I would like to escalate this issue: https://twitter.com/Dexaran/status/1682826099800125442
Long story short:
I reported an issue with ERC-20 token implementation at OpenZeppelin https://github.com/OpenZeppelin/openzeppelin-contracts/issues/4451
I got a response "we can't fix it" and it is OK. You can't fix it. I agree. But it doesn't mean it is not a flaw. And the fact that you can't fix it does not automatically mean that it does not pose a threat to the safety of users funds.
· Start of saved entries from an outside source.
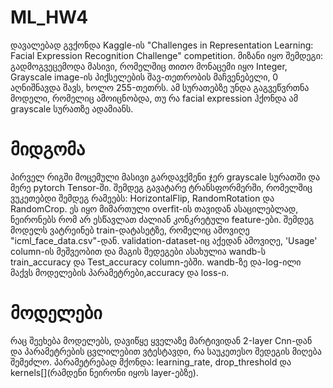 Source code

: # ML_HW4
დავალებად გვქონდა Kaggle-ის "Challenges in Representation Learning: Facial Expression Recognition Challenge" competition. მიზანი იყო შემდეგი: გადმოგვეცემოდა მასივი,
რომელშიც თითო მონაცემი იყო Integer, Grayscale image-ის პიქსელების შავ-თეთრობის მაჩვენებელი, 0 აღნიშნავდა შავს, ხოლო 255-თეთრს. ამ სურათებზე უნდა გაგვეწვრთნა მოდელი, რომელიც ამოიცნობდა, თუ რა facial expression ჰქონდა ამ grayscale სურათზე ადამიანს. 

# მიდგომა 

პირველ რიგში მოცემული მასივი გარდავქმენი ჯერ grayscale სურათში და მერე pytorch Tensor-ში. შემდეგ გავატარე ტრანსფორმერში, რომელშიც ვუკეთებდი შემდეგ რამეებს:
HorizontalFlip, RandomRotation და RandomCrop. ეს იყო მიმართული overfit-ის თავიდან ასაცილებლად, ნეირონებს რომ არ ესწავლათ ძალიან კონკრეტული feature-ები. 
შემდეგ მოდელს ვატრეინებ train-დატასეტზე, რომელიც ამოვიღე "icml_face_data.csv"-დან. validation-dataset-იც აქედან ამოვიღე, 'Usage' column-ის მეშვეობით და მაგის შედეგები ასახულია wandb-ს train_accuracy და Test_accuracy column-ებში. wandb-ზე და-log-ილი მაქვს მოდელების პარამეტრები,accuracy და loss-ი.

# მოდელები
რაც შეეხება მოდელებს, დავიწყე ყველაზე მარტივიდან 2-layer Cnn-დან და პარამეტრების ცვლილებით ვტესტავდი, რა საუკეთესო შედეგის მიღება შემეძლო. პარამეტრებად მქონდა:
learning_rate, drop_threshold და kernels[](რამდენი ნეირონი იყოს layer-ებზე).
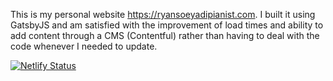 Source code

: This is my personal website https://ryansoeyadipianist.com. I built it using GatsbyJS and am satisfied with the improvement of load times and ability to add content through a CMS (Contentful) rather than having to deal with the code whenever I needed to update.

[![Netlify Status](https://api.netlify.com/api/v1/badges/6f13395d-a1eb-4a9f-8fab-f6473399fe9f/deploy-status)](https://app.netlify.com/sites/ryansoeyadipianist/deploys)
I recommended to add a warning to documentation "Token developers must restrict
transfer
function or users will lose money" and it is still not done.I submitted a security bug report and I expect to get $25,000 payment because the reported issue fits in "Critical severity bugs" as per your description.
Is it a bug that can cause permanent freeze of users funds? - Yes it is.
Is it in your code? - Yes it is.
Is it in scope and fits in "critical vulnerability criteria" at your bugbounty program? - Yes.
I kindly request an explanation of the following:
Your response states that "it is not a security bug report because it corresponds to the expected behavior to ERC-20 standard". This is not actually true because what I reported is a vulnerability in your particular implementation of the standard. The code is located here: https://github.com/OpenZeppelin/openzeppelin-contracts/blob/master/contracts/token/ERC20/ERC20.sol If we will take this code and compile it "as is" without applying any changes - it will contain a vulnerability that has critical severity according to your own description at the bug bounty page: it can result in permanent freeze of funds for end users. And it already resulted in a freeze of $1,1B worth of tokens in 50 examined contracts out of 1200 existing contracts. Your code contains this flaw. And this code is in scope of the bounty.
"It was discussed MANY times". - Yes it was, but does this automatically mean that it is not a security vulnerability? Does discussing process reduce the severity of a reported problem?
"Devs have the ability to override their implementation in order to add specific restrictions". Yes devs have this ability. But the fact that a critical severity security vulnerability in your code can be fixed by "devs" does not reduce the severity of the vulnerability in your code, right? Again, your code contains this vulnerability. Your code is in scope. This code: https://github.com/OpenZeppelin/openzeppelin-contracts/blob/master/contracts/token/ERC20/ERC20.sol What is the point of having a bug bounty if you can just reply "It is not a critical severity vulnerability because third party devs can fix it"?
"Since such restriction is not required by the standard, and some implementations rely on such transfer, we should not disable them by default." - Ok, but it doesn't automatically mean that it is not a security vulnerability. And it doesn't mean that this $1,1B worth of tokens that are stuck in the contract are not permanently frozen. I'm not saying that you must disable transfers. I'm saying that I reported a security vulnerability that fits in your bug bounty program and I want $25,000.